How Do I Start Automating Network Device Configurations in an Existing Network?
I get a “how do I get started with network automation” question every other week, and when I wrote a lengthy reply to one about configuration templating of existing snowflake network on networktocode Slack channel I decided it’s time to turn my replies into a blog post.
Go for easy wins. Periodically store configurations into a source control repository. Use RANCID, Oxydized, or something as simple as my Configuration-to-Git Ansible playbooks.
Start small. Abstract common variables in a data model, and use templates to build simple things (NTP servers, syslog servers, DNS servers, VTY lines…).
Check the proposed changes. Use Ansible --check-mode to identify the changes your templates would make to the network devices before deploying them. Collect those changes into a change report, get it approved, and then re-run the same playbook without check mode.
It’s a bit tricky to collect those changes when running Ansible in check mode until you figure out how check_mode parameter works (hat tip to David Barroso and his awesome NAPALM presentation). Here’s an example till I find time to write a proper blog post.
Start compliance reports. Checking your templated configurations against actual device configurations is a great way to ensure nothing bad happened to the device configurations.
Grow one configuration object at a time. After fixing the common configuration snippets, continue with more challenging concepts like routing protocols or VLANs. Yet again, you might find my MPLS deployment or VLAN services playbooks useful. They’re both pretty complex – I spent hours explaining the VLAN services solution in the Building Network Automation Solutions online course.
Add the snowflakes. After a while, when you manage most things with Ansible, use the brownfield trick from David Barroso to include device-specific configurations (source code on Github, videos are part of the Ansible for Networking Engineers webinar).
That should bring you to the stage where you control the whole configuration with an automation script, but have unstructured per-device exceptions. Next step: figure out what those exceptions are, why you made them in the first place, and abstract the snowflakes (per-user, per-service, per-site, per-whatever). I wrote about that challenge almost exactly a year ago.

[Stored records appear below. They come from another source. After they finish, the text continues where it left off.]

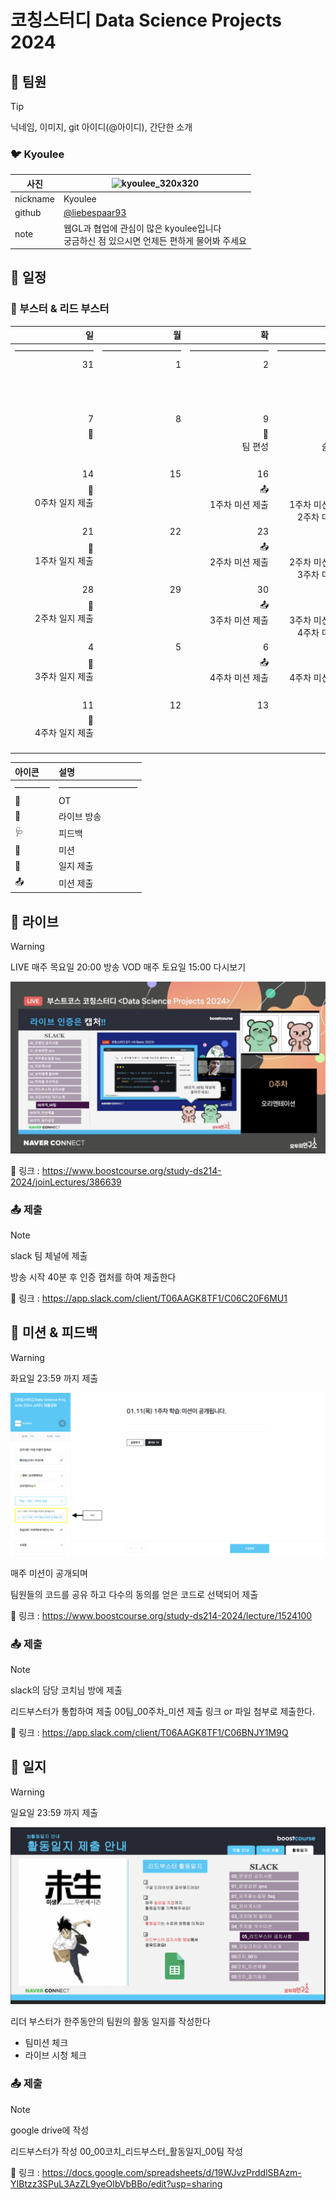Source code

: # 코칭스터디 Data Science Projects 2024

## 🪪 팀원
> [!TIP]
> 닉네임, 이미지, git 아이디(@아이디), 간단한 소개

### 🐦 Kyoulee 

| 사진 | ![kyoulee_320x320](https://github.com/liebespaar93/Coaching_Study_Data_Science_Projects_2024/assets/82822684/0e53585e-5c0a-47d2-b560-8a7b3da8a77b)|
| --- | -- |
| nickname | Kyoulee |
| github | [@liebespaar93](https://github.com/liebespaar93) |
| note | 웹GL과 협업에 관심이 많은 kyoulee입니다 </br> 궁금하신 점 있으시면 언제든 편하게 물어봐 주세요 |

## 📅 일정 

### 🚀 부스터 & 리드 부스터 

| 일 | 월 | 확 | 수 | 목 | 금 | 토 |
|---------:|---------:|---------:|---------:|---------:|---------:|---------:|
|―――――――――|―――――――――|―――――――――|―――――――――|―――――――――|―――――――――|―――――――――|
| 31       | 1        | 2        | 3        | 4        | 5        | 6        |
| ㅤ</br>ㅤ</br>ㅤ | ㅤ</br>ㅤ</br>ㅤ | ㅤ</br>ㅤ</br>ㅤ | ㅤ</br>ㅤ</br>ㅤ | ㅤ🎉</br>ㅤOT</br>ㅤ | ㅤ🎉</br>ㅤOT 다시보기</br>ㅤ | ㅤ🎉</br>ㅤ설문조사</br>ㅤ |
| 7        | 8        | 9        | 10       | 11       | 12       | 13       |
| 🎉</br>ㅤ</br>ㅤ| ㅤ</br>ㅤ</br>ㅤ | ㅤ🎉</br>ㅤ팀 편성</br>ㅤ | ㅤ🎉</br>ㅤ슬랙 입장</br>ㅤ | ㅤ🎯</br>ㅤ1주차 미션 공개</br>ㅤ | ㅤ</br>ㅤ</br>ㅤ | ㅤ</br>ㅤ</br>ㅤ |
| 14       | 15       | 16       | 17       | 18       | 19       | 20       |
| ㅤ📝</br>ㅤ0주차 일지 제출</br>ㅤ| ㅤ</br>ㅤ</br>ㅤ| ㅤ📤</br>ㅤ1주차 미션 제출</br>ㅤ|ㅤ🩺 🎯</br>ㅤ1주차 미션 피드백</br>ㅤ2주차 미션 공개 | ㅤ📡</br>ㅤ1주차 라이브</br>ㅤ|ㅤ</br>ㅤ</br>ㅤ| ㅤ📡</br>ㅤ1주차 다시보기</br>ㅤ|
| 21       | 22       | 23       | 24       | 25       | 26       | 27       |
| ㅤ📝</br>ㅤ1주차 일지 제출</br>ㅤ| ㅤ</br>ㅤ</br>ㅤ| ㅤ📤</br>ㅤ2주차 미션 제출</br>ㅤ|ㅤ🩺 🎯</br>ㅤ2주차 미션 피드백</br>ㅤ3주차 미션 공개 | ㅤ📡</br>ㅤ2주차 라이브</br>ㅤ|ㅤ</br>ㅤ</br>ㅤ| ㅤ📡</br>ㅤ2주차 다시보기</br>ㅤ|
| 28       | 29       | 30       | 31       | 1        | 2        | 3        |
| ㅤ📝</br>ㅤ2주차 일지 제출</br>ㅤ| ㅤ</br>ㅤ</br>ㅤ| ㅤ📤</br>ㅤ3주차 미션 제출</br>ㅤ|ㅤ🩺 🎯</br>ㅤ3주차 미션 피드백</br>ㅤ4주차 미션 공개 | ㅤ📡</br>ㅤ3주차 라이브</br>ㅤ|ㅤ</br>ㅤ</br>ㅤ| ㅤ📡</br>ㅤ3주차 다시보기</br>ㅤ|
| 4        | 5        | 6        | 7        | 8        | 9        | 10       |
| ㅤ📝</br>ㅤ3주차 일지 제출</br>ㅤ| ㅤ</br>ㅤ</br>ㅤ| ㅤ📤</br>ㅤ4주차 미션 제출</br>ㅤ|ㅤ🩺 🎯</br>ㅤ4주차 미션 피드백</br>ㅤ| ㅤ📡</br>ㅤ4주차 라이브</br>ㅤ|ㅤ</br>ㅤ</br>ㅤ| ㅤ📡</br>ㅤ4주차 다시보기</br>ㅤ|
| 11       | 12       | 13       | 14       | 15       | 16       | 27       |
| ㅤ📝</br>ㅤ4주차 일지 제출</br>ㅤ| | | | | | |

| 아이콘 | 설명 |
| :--- | :--- |
|――――|―――――――――|
| 🎉 | OT |
| 📡 | 라이브 방송 |
| 🩺 | 피드백 |
| 🎯 | 미션 |
| 📝 | 일지 제출 |
| 📤 | 미션 제출 |


## 📡 라이브
> [!WARNING]
> LIVE 매주 목요일 20:00 방송
> VOD 매주 토요일 15:00 다시보기

[![Image](/assets//live_capture.png)](https://www.boostcourse.org/study-ds214-2024/joinLectures/386639)

🔗 링크 : <https://www.boostcourse.org/study-ds214-2024/joinLectures/386639>

### 📤 제출
> [!NOTE]
> slack 팀 체널에 제출

방송 시작 40분 후 인증 캡처를 하여 제출한다

🔗 링크 : <https://app.slack.com/client/T06AAGK8TF1/C06C20F6MU1>

## 🎯 미션 & 피드백
> [!WARNING]
> 화요일 23:59 까지 제출

[![image](/assets//mission.png)](https://www.boostcourse.org/study-ds214-2024/lecture/1524100)

매주 미션이 공개되며 

팀원들의 코드를 공유 하고 다수의 동의를 얻은 코드로 선택되어 제출

🔗 링크 : <https://www.boostcourse.org/study-ds214-2024/lecture/1524100>
### 📤 제출 
> [!NOTE]
> slack의 담당 코치님 방에 제출

리드부스터가 통합하여 제출
00팀_00주차_미션 제출 링크 or 파일 첨부로 제출한다.

🔗 링크 : <https://app.slack.com/client/T06AAGK8TF1/C06BNJY1M9Q>

## 📝 일지
> [!WARNING]
> 일요일 23:59 까지 제출

![image](/assets//activity_journal.png)

리더 부스터가 한주동안의 팀원의 활동 일지를 작성한다 
- 팀미션 체크
- 라이브 시청 체크

### 📤 제출 
> [!NOTE]
> google drive에 작성

리드부스터가 작성
00_00코치_리드부스터_활동일지_00팀 작성

🔗 링크 : <https://docs.google.com/spreadsheets/d/19WJvzPrddlSBAzm-YIBtzz3SPuL3AzZL9yeOIbVbBBo/edit?usp=sharing>
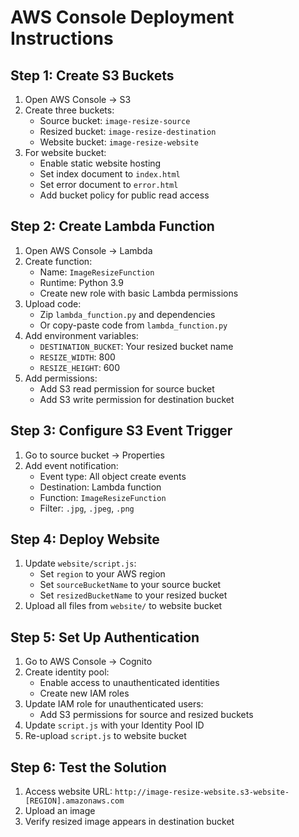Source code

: # AWS Console Deployment Instructions

## Step 1: Create S3 Buckets
1. Open AWS Console → S3
2. Create three buckets:
   - Source bucket: `image-resize-source`
   - Resized bucket: `image-resize-destination`
   - Website bucket: `image-resize-website`
3. For website bucket:
   - Enable static website hosting
   - Set index document to `index.html`
   - Set error document to `error.html`
   - Add bucket policy for public read access

## Step 2: Create Lambda Function
1. Open AWS Console → Lambda
2. Create function:
   - Name: `ImageResizeFunction`
   - Runtime: Python 3.9
   - Create new role with basic Lambda permissions
3. Upload code:
   - Zip `lambda_function.py` and dependencies
   - Or copy-paste code from `lambda_function.py`
4. Add environment variables:
   - `DESTINATION_BUCKET`: Your resized bucket name
   - `RESIZE_WIDTH`: 800
   - `RESIZE_HEIGHT`: 600
5. Add permissions:
   - Add S3 read permission for source bucket
   - Add S3 write permission for destination bucket

## Step 3: Configure S3 Event Trigger
1. Go to source bucket → Properties
2. Add event notification:
   - Event type: All object create events
   - Destination: Lambda function
   - Function: `ImageResizeFunction`
   - Filter: `.jpg`, `.jpeg`, `.png`

## Step 4: Deploy Website
1. Update `website/script.js`:
   - Set `region` to your AWS region
   - Set `sourceBucketName` to your source bucket
   - Set `resizedBucketName` to your resized bucket
2. Upload all files from `website/` to website bucket

## Step 5: Set Up Authentication
1. Go to AWS Console → Cognito
2. Create identity pool:
   - Enable access to unauthenticated identities
   - Create new IAM roles
3. Update IAM role for unauthenticated users:
   - Add S3 permissions for source and resized buckets
4. Update `script.js` with your Identity Pool ID
5. Re-upload `script.js` to website bucket

## Step 6: Test the Solution
1. Access website URL: `http://image-resize-website.s3-website-[REGION].amazonaws.com`
2. Upload an image
3. Verify resized image appears in destination bucket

Finally – if you’d like to get a head start, consider attending a training like my Building Network Automation Solutions course.
This blog post was initially sent to the subscribers of my SDN and Network Automation mailing list. Subscribe here.
The crucial thing is: we automate typical tasks from the pre-defined task repository (task is related to adding / removing part of a system).
But I guess the IT is somewhat different. If you could share some examples from the IT world where automation really helps. I would like to understand broader context as the automation (I guess) is just a part of the change we want to do in the system. Someone needs to decide what to do, someone needs to accept the change and finally the automation is used.
I ask the question because (for me) the final part of of this process is not as important as the decision about change, risk analysis, mitigation plan, etc.
That's why I wonder how the automation itself improves the overall process - as I do not understand the IT processes, the automation is a buzzword for me. From system development perspective automation is fine as the task we automate are well-define and carefully prepared in advance. The automation 'gain' comes from repeatibility of the same task which was carefully thought earlier.
Is what I wrote really stupid?
I started looking into your webminars (as I am a subscriber) maybe you can suggest one where this topic is detailed. I want to see real life IT use case where the automation is worth spending time on. The statement like: "Do you still configure VLAN using CLI?" does not convince me because for me more time is spent on deciding if the VLAN is really needed... For me automation was always related to the economy - the balance between effort spent on automation and saved time...
As for "time spent" - you won't cut down on the design/impact analysis time, unless you go for orchestrated infrastructure where users can request VLANs on demand with no additional justification/analysis. However, even if you automate non-self-service processes, you get consistency, and (sometime) deployment in real time once you manage to persuade everyone involved that the risk of outage is low enough.
The "are you still configuring VLANs" question is there to trigger a discussion (see, mission accomplished) and prompt people to start considering why they're still doing something so boring and fundamental using a manual process.
On the other hand is difficult to understand something without knowing the problem you are trying to solve.
What I wanted to say - I am afraid that the 'automation' is a buzzword for me (sorry for that). Automation is not something you need to be talked to do. Automation is rather a need (the problem is first, before the solution). In 90ties I automated some log collecting / config changing on 700+ routers using TeraTerm (funnyY). Because the need of doing it was clear. Also in my current job we automate a lot of system provisioning tasks both for avoiding mistakes (here we agree) and for repeatable task (repeatable).
So I am really interested how it looks like in the pure IT field.
PS. I am the guy you wrote to during the "ipspace content leak affair" (legal subscriber and your fan)